In additional to dismissal pursuant to the Sixth Amendment, Defendant also seeks dismissal pursuant to Federal Rule of Criminal Procedure 48(b). Under Rule 48(b)(3), a court may dismiss an indictment "if unnecessary delay occurs in . . . bringing a defendant to trial." Under the rule, a court has broad discretion in determining whether to dismiss an indictment but "dismissal is mandatory only if the defendant's constitutional rights have been violated." U.S. v. Knight, 562 F.3d 1314, 1324 (11th Cir. 2009) (quoting U.S. v. Butler, 792 F.2d 1528, 1533 (11th Cir. 1986)). As set out above, Defendant has established a violation of his Sixth Amendment right to a speedy trial, thus, requiring dismissal.

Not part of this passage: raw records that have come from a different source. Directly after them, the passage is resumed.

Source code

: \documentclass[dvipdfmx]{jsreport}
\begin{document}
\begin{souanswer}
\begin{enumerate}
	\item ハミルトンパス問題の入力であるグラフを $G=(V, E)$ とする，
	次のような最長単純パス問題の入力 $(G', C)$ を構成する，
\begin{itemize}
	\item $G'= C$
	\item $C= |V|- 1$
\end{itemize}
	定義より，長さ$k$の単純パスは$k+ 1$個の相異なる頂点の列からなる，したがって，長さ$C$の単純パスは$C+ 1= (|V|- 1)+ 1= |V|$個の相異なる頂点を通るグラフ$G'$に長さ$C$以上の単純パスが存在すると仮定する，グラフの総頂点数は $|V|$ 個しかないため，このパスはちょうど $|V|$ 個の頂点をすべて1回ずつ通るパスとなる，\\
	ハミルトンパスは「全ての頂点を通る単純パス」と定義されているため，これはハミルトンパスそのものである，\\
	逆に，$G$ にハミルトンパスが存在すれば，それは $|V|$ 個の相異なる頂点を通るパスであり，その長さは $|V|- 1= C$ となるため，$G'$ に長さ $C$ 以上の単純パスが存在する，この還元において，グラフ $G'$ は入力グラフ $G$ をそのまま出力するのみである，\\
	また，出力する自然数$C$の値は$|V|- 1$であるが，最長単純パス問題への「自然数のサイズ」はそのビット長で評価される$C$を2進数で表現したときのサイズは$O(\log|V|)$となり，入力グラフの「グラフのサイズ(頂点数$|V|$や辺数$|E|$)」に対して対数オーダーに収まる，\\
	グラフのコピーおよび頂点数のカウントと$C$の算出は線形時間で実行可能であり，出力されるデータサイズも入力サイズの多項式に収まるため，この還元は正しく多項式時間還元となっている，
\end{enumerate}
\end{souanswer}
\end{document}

However, even if the Defendant had not established a violation of his Sixth Amendment right, under the circumstances presented in this case, the Court would exercise its discretion and grant the motion to dismiss pursuant to Rule 48(b). This is a simple case. As discussed, the government did not diligently attempt to find Defendant after the indictment issued. It took the government over seven years to find a man who was openly living in the same neighborhood for that entire period. During that time, the Defendant regularly saw friends and family, worked at a recording studio, got divorced, and regularly helped out at his girlfriend's mother's Little Haiti "restaurant," which served hundreds of people a day. He was not hiding; he was living his life. Yet, the government's search attempts remained unfruitful for over seven years. The government offers no explanation for why it took so long, other than Defendant was living a paperless life. The government, however, did very little investigation during that time, other than sporadic computer database searches. Often there was no follow up in the field related to the results of those searches. Had the government conducted a more active investigation, it is highly likely that Defendant would have been found years earlier. Under these circumstances, the Court finds that there was an unnecessary delay in bringing Defendant to trial. Accordingly, the indictment is also dismissed pursuant to Rule 48(b).

Accordingly, it is hereby

ORDERED that Defendant's Motion to Dismiss Indictment for Violation of Speedy Trial [DE 18] is GRANTED. The indictment is DISMISSED and this case is CLOSED.

DONE and ORDERED.

FootNotes


1. The parties both focused on the delay between the issuance of the indictment and Defendant's arrest. However, a pre-indictment delay can also weigh heavily against the government. Oliva, 2018 WL 4443055 at *4 (citing US. v. Ingram, 446 F.3d 1332, 1339 (11th Cir. 2006)).